Does Political Ambiguity Pay? Corporate Campaign Contributions and the Rewards to Legislator Reputation
Randall S. Kroszner
Booth School of Business, University of Chicago; National Bureau of Economic Research (NBER)
George Mason University - Buchanan Center Political Economy; CESifo (Center for Economic Studies and Ifo Institute for Economic Research)

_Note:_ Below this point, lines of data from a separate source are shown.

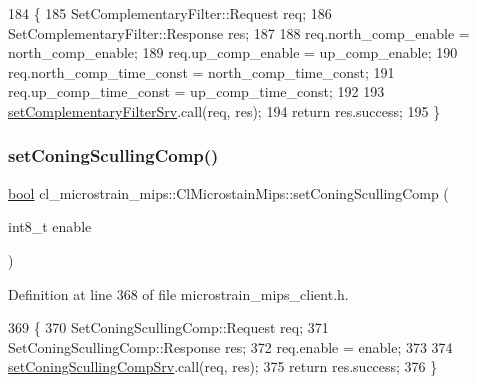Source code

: \begin{DoxyCode}
184     \{
185         SetComplementaryFilter::Request req;
186         SetComplementaryFilter::Response res;
187 
188         req.north\_comp\_enable = north\_comp\_enable;
189         req.up\_comp\_enable = up\_comp\_enable;
190         req.north\_comp\_time\_const = north\_comp\_time\_const;
191         req.up\_comp\_time\_const = up\_comp\_time\_const;
192 
193         \hyperlink{classcl__microstrain__mips_1_1ClMicrostainMips_a54045931a06f909418ac284235c5dd5a}{setComplementaryFilterSrv}.call(req, res);
194         \textcolor{keywordflow}{return} res.success;
195     \}
\end{DoxyCode}
\mbox{\label{classcl__microstrain__mips_1_1ClMicrostainMips_a981895d2724594166bcf22247382ddcf}} 
\subsubsection{\texorpdfstring{set\+Coning\+Sculling\+Comp()}{setConingScullingComp()}}
{\footnotesize\ttfamily \hyperlink{classbool}{bool} cl\+\_\+microstrain\+\_\+mips\+::\+Cl\+Microstain\+Mips\+::set\+Coning\+Sculling\+Comp (\begin{DoxyParamCaption}\item[{int8\+\_\+t}]{enable }\end{DoxyParamCaption})\hspace{0.3cm}{\ttfamily [inline]}}



Definition at line 368 of file microstrain\+\_\+mips\+\_\+client.\+h.


\begin{DoxyCode}
369     \{
370         SetConingScullingComp::Request req;
371         SetConingScullingComp::Response res;
372         req.enable = enable;
373 
374         \hyperlink{classcl__microstrain__mips_1_1ClMicrostainMips_ae24545c615e2be170adced3999d94d84}{setConingScullingCompSrv}.call(req, res);
375         \textcolor{keywordflow}{return} res.success;
376     \}
\end{DoxyCode}
\mbox{\label{classcl__microstrain__mips_1_1ClMicrostainMips_aaa5987561df8840ec12ca1eecb852ad9}}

NBER Working Paper No. w7475
Do politicians tend to follow a strategy of ambiguity in their policy positions or a strategy of reputational development to reduce uncertainty about where they stand? Ambiguity could allow a legislator to avoid alienating constituents and to play rival interests off against each other to maximize campaign contributions. Alternatively, reputational clarity could help to reduce uncertainty about a candidate and lead to high campaign contributions from favored interests. We outline a theory that considers conditions under which a politician would and would not prefer reputational development and policy-stance clarity in the context of repeat dealing with special interests. Our proxy for reputational development is the percent of repeat givers to a legislator. Using data on corporate political action committee contributions (PACs) to members of the U.S. House during the seven electoral cycles from 1983/84 to 1995/96, we find that legislators do not appear to follow a strategy of ambiguity and that high reputational development is rewarded with high PAC contributions.